EGU21-7439, updated on 04 Jan 2022
EGU General Assembly 2021
© Author(s) 2022. This work is distributed under
the Creative Commons Attribution 4.0 License.

Building a coupled data assimilation system for the atmosphere, land-surface and subsurface on the catchment scale

Bernd Schalge1, Barbara Haese2, Bastian Waldowski3, Natascha Brandhorst3, Emilio Sanchez4, Ching Pui Hung5, Shaoning Lv1, Lennart Schüler6, Harald Kunstmann2,7, Olaf Cirpka4, Sabine Attinger6, Stefan Kollet5,8, Insa Neuweiler2, Harrie-Jan Hendricks Franssen5,8, and Clemens Simmer1
Bernd Schalge et al.
  • 1University of Bonn, Institute for Geosciences, Bonn, Germany
  • 2University of Augsburg, Institute of Geography, Augsburg, Germany
  • 3Leibniz Universität Hannover, Institute of Fluid Mechanics and Environmental Physics in Civil Engineering, Hannover, Germany
  • 4Eberhard Karls Universität Tübingen, Center for Applied Geoscience, Tübingen, Germany
  • 5Forschungszentrum Jülich (FZJ), Institute of Bio- and Geosciences- Agrosphere (IBG-3), Jülich, Germany
  • 6Helmholtz Zentrum für Umweltforschung, Computational Hydrosystems, Leipzig, Germany
  • 7Karlsruhe Institute of Technology (KIT), Institute of Meteorology and Climate Research (IMK-IFU), Garmisch-Patenkirchen, Germany
  • 8Simulation Laboratory Terrestrial Systems (SimLab TerrSys), Jülich Supercomputing Centre (JSC), Forschungszentrum Jülich (FZJ), Jülich, Germany

We present a data assimilation (DA) system for the atmosphere-land-surface-subsurface system on the catchment scale. The Neckar catchment in SW-Germany served as the specific case where the DA in combination with the coupled atmosphere-land surface-subsurface model TSMP was used. TSMP couples the atmospheric model COSMO, the land-surface model CLM and the hydrological model ParFlow to the DA framework PDAF. We will discuss how the ensemble system is set up in order to work properly and what issues we faced during our initial testing. For the atmosphere we found that it is important to have a good ensemble of lateral forcings as changing internal parameters for various parametrizations does not introduce sufficient variability on its own due to the rather small size of our domain. For the sub-surface the choice of parameters becomes most important and as such parameter estimation will be a valuable tool for improving DA results significantly. Finally, we are showing some first DA results with our system concerning soil moisture with two different assimilation methods with a fully coupled model setup. In the first assimilation scenario in-situ soil moisture data measured by cosmic ray probes are assimilated, while in the second assimilation scenario remotely sensed near surface soil moisture is assimilated. The first results are encouraging and we discuss additional planned simulation scenarios with the fully coupled atmosphere-land surface-subsurface modelling system as well as plans to test strongly coupled DA, where measurements are used to update states across compartments, possibly resulting in additional accuracy gain compared to traditional uncoupled DA.

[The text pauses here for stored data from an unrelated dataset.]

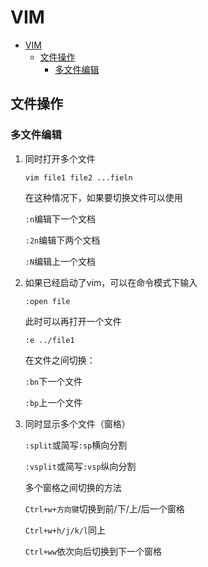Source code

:# VIM
<!-- TOC -->

- [VIM](#vim)
    - [文件操作](#文件操作)
        - [多文件编辑](#多文件编辑)

<!-- /TOC -->
## 文件操作

### 多文件编辑

1. 同时打开多个文件

    ``` vim file1 file2 ...fieln ```

    在这种情况下，如果要切换文件可以使用

    ``` :n ```编辑下一个文档

    ``` :2n ```编辑下两个文档

    ``` :N ```编辑上一个文档

2. 如果已经启动了vim，可以在命令模式下输入

    ``` :open file ```

    此时可以再打开一个文件

    ``` :e ../file1 ```

    在文件之间切换：
    
    ``` :bn ```下一个文件

    ``` :bp ```上一个文件

3. 同时显示多个文件（窗格）

    ``` :split ```或简写``` :sp ```横向分割

    ``` :vsplit ```或简写``` :vsp ```纵向分割

    多个窗格之间切换的方法

    ``` Ctrl+w+方向键 ```切换到前/下/上/后一个窗格

    ``` Ctrl+w+h/j/k/l ```同上

    ``` Ctrl+ww ```依次向后切换到下一个窗格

How to cite: Schalge, B., Haese, B., Waldowski, B., Brandhorst, N., Sanchez, E., Pui Hung, C., Lv, S., Schüler, L., Kunstmann, H., Cirpka, O., Attinger, S., Kollet, S., Neuweiler, I., Hendricks Franssen, H.-J., and Simmer, C.: Building a coupled data assimilation system for the atmosphere, land-surface and subsurface on the catchment scale, EGU General Assembly 2021, online, 19–30 Apr 2021, EGU21-7439,, 2021.